Records for the task
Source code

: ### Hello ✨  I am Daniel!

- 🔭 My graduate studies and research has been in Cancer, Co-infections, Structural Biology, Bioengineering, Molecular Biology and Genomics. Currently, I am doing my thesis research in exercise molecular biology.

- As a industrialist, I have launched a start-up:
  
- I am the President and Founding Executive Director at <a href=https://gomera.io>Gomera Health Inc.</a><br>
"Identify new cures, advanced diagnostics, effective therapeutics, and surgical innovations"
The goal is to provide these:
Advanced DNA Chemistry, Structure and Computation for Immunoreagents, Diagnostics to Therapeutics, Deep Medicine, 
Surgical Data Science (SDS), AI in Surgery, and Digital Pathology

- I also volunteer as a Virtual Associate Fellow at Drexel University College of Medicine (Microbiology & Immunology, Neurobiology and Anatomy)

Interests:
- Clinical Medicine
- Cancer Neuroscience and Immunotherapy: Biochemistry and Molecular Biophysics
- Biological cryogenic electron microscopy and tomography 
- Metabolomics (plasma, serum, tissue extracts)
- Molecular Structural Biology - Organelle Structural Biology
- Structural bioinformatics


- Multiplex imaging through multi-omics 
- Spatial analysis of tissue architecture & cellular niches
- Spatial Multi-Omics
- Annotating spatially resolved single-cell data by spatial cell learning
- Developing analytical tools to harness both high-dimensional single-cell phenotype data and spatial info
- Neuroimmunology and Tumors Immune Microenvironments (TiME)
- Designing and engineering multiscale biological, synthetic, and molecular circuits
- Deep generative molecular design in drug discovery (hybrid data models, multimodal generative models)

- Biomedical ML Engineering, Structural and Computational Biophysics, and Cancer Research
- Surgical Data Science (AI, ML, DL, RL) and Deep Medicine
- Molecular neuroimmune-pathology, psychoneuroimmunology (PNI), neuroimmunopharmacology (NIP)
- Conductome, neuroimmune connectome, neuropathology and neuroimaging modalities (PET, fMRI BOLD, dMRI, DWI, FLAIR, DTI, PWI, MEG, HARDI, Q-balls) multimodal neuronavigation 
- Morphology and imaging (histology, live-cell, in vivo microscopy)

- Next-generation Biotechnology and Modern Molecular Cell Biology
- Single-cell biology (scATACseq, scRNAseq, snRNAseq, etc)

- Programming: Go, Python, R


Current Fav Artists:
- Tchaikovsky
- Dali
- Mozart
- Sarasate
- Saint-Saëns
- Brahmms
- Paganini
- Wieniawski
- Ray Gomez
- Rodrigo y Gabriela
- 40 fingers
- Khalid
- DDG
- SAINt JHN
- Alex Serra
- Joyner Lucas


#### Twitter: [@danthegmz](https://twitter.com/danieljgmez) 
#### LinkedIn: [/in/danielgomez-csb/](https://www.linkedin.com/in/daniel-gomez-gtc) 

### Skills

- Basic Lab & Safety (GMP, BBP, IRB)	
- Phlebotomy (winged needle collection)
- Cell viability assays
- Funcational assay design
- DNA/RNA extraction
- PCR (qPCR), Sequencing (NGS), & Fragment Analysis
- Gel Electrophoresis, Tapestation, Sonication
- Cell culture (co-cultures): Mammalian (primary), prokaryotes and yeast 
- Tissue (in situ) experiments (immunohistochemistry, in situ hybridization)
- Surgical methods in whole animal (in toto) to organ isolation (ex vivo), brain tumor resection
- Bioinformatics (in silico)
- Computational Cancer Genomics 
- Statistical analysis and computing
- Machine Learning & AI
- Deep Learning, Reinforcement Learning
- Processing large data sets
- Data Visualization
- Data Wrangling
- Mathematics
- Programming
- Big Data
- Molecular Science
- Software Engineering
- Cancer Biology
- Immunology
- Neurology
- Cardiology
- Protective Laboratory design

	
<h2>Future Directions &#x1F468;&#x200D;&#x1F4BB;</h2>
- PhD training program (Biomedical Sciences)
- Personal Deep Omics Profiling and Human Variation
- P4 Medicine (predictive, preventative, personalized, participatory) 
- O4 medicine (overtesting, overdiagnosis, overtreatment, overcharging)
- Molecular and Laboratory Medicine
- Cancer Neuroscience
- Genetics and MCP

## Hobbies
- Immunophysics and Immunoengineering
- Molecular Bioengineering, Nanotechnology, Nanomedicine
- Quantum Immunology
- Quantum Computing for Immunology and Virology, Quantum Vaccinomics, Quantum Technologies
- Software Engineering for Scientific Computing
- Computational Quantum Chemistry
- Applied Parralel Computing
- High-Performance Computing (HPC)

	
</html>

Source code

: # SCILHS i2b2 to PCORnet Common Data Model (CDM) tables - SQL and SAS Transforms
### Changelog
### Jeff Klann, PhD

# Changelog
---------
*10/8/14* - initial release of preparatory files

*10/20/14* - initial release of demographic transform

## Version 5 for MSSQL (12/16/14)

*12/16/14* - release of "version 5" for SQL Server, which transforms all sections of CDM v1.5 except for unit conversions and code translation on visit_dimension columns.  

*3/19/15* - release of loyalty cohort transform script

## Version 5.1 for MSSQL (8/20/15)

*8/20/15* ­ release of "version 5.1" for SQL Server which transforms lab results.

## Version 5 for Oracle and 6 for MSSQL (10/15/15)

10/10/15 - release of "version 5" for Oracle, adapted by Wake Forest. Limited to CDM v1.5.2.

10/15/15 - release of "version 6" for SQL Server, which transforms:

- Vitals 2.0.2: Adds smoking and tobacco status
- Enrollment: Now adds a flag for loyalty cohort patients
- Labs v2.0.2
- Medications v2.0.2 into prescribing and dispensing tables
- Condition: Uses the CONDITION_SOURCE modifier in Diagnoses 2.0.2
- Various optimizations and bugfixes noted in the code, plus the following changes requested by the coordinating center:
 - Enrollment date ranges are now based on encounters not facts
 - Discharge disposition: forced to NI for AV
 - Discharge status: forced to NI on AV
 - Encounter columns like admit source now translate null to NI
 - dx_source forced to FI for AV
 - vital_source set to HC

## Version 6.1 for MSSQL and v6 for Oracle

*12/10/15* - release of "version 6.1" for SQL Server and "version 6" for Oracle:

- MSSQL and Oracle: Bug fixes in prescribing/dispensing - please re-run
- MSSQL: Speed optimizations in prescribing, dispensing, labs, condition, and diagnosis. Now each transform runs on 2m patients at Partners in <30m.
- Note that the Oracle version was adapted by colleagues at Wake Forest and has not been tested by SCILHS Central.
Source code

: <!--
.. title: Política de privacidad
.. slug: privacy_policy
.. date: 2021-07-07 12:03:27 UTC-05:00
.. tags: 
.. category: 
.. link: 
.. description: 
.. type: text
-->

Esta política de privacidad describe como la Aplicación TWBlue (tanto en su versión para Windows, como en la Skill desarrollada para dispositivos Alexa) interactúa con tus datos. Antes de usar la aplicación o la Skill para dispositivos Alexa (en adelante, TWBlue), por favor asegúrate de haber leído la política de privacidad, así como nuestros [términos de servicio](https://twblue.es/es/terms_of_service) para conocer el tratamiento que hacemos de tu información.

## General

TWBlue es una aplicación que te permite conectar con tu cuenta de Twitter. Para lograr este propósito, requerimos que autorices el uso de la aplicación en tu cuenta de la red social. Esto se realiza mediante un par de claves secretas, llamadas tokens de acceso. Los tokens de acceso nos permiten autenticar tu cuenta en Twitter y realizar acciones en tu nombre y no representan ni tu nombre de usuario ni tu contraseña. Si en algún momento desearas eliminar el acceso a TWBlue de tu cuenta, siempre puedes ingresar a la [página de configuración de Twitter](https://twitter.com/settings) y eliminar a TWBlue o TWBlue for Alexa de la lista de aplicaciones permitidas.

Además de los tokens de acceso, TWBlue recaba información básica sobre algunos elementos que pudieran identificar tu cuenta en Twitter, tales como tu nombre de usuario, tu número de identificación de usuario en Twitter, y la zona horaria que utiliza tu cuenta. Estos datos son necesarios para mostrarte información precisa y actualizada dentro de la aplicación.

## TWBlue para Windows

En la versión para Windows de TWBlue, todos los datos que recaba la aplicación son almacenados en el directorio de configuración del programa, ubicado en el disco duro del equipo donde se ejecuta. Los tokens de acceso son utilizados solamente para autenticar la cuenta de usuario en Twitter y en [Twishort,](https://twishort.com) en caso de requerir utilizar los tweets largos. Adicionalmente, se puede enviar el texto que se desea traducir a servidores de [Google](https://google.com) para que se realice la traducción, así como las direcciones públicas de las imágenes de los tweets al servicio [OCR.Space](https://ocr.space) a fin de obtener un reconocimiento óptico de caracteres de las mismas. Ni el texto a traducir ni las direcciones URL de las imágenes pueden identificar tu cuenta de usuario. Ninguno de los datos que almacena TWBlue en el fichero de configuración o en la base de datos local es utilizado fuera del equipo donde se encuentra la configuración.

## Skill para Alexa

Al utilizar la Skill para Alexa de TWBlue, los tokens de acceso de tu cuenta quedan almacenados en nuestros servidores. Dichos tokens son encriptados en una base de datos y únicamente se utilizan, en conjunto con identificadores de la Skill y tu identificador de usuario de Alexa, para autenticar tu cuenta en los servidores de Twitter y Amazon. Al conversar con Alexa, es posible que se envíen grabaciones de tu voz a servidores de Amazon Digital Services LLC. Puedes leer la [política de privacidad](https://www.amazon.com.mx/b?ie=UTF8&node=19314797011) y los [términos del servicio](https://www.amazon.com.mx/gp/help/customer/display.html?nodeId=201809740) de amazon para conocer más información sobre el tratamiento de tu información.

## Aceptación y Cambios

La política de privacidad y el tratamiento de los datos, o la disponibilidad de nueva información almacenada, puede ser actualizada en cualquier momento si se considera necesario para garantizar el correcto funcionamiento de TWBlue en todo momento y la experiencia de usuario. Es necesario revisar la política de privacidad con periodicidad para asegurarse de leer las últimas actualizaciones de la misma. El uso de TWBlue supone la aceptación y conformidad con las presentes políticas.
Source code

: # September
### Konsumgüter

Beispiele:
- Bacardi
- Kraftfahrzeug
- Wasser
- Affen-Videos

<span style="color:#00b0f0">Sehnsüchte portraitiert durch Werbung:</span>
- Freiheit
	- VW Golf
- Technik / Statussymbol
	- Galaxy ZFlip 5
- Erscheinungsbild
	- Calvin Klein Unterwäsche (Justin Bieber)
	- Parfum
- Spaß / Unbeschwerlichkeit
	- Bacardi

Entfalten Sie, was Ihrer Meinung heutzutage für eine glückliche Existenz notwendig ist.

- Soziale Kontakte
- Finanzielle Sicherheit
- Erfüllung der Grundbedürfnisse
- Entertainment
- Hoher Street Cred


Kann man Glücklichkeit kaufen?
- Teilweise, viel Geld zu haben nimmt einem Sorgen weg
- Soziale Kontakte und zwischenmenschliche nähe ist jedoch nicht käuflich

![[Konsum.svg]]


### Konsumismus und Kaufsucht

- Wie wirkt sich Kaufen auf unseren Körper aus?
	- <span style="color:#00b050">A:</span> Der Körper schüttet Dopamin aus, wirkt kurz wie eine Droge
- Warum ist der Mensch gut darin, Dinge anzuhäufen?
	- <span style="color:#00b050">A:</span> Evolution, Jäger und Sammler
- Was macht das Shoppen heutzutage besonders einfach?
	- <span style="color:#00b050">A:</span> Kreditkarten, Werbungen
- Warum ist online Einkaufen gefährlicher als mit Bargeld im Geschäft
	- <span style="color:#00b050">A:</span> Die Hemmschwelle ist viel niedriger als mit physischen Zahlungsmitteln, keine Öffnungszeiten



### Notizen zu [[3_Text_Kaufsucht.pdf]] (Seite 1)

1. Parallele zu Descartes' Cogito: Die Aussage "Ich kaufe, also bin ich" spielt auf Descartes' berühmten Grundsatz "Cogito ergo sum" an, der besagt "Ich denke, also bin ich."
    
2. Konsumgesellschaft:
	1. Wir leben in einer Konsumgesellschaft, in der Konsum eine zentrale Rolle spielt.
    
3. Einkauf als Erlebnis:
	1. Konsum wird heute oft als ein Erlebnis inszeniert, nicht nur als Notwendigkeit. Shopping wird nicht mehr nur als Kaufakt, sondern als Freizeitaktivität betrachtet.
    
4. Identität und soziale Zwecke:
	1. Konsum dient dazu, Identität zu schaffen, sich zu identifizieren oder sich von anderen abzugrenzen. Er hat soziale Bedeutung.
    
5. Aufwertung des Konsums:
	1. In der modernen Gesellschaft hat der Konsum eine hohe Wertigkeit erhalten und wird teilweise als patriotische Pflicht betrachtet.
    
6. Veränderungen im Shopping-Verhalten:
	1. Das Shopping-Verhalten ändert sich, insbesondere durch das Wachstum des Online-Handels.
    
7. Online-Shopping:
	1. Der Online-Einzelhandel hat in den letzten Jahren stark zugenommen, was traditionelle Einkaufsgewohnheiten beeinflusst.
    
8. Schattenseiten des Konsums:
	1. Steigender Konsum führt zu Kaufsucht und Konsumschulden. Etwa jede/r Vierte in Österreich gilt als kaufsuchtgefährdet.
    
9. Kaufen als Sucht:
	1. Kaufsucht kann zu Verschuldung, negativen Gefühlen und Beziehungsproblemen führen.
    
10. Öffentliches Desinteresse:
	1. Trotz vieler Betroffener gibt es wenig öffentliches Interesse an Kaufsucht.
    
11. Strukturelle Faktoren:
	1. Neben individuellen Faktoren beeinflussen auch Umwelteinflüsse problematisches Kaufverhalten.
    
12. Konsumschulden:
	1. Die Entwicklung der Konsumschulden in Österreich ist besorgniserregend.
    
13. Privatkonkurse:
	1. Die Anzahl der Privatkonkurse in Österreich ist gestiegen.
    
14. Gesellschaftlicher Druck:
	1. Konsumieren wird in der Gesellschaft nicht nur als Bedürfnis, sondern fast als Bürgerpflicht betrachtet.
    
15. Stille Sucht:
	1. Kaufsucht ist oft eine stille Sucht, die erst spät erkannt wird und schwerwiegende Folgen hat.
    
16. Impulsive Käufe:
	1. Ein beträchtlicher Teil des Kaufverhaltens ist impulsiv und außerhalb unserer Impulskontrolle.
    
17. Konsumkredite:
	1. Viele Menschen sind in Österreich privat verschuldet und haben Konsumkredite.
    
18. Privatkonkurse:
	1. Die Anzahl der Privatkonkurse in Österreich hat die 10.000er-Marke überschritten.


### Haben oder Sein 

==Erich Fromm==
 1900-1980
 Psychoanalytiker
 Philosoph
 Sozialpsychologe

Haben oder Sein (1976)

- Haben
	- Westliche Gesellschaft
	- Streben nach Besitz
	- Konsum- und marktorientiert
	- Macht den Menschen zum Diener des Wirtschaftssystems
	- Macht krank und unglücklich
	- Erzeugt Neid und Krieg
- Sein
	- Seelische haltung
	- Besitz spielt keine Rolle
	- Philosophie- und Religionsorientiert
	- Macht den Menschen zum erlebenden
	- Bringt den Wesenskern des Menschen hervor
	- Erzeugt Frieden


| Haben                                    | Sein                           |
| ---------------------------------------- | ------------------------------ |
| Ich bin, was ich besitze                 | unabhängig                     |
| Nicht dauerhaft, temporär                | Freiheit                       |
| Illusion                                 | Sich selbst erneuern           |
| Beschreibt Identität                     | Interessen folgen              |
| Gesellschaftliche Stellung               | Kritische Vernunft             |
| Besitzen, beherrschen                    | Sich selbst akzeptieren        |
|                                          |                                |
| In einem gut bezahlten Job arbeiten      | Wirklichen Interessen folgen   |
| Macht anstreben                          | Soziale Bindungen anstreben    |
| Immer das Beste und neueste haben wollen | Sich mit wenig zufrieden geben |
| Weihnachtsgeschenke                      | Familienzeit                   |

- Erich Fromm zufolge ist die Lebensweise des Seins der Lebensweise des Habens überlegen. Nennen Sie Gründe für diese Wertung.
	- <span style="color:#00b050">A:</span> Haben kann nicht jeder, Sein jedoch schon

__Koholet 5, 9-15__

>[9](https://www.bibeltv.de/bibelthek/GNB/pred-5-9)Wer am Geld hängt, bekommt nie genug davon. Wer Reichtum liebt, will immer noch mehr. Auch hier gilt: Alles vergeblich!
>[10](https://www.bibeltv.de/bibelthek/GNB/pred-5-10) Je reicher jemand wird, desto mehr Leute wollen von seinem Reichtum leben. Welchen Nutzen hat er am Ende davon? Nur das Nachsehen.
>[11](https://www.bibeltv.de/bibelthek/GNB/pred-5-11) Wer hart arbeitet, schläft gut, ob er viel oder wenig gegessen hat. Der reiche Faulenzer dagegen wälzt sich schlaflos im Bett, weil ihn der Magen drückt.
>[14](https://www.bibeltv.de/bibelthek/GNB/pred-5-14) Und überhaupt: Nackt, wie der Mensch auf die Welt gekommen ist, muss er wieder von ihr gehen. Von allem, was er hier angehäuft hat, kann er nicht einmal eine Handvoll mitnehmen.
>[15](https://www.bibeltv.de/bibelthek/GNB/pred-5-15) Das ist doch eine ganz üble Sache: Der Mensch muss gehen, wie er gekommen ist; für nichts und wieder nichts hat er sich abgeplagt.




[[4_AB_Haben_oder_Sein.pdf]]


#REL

Exercise directions
The only acceptable answer is a number: how many lines of the listing contain the word "Menschen".

Response
4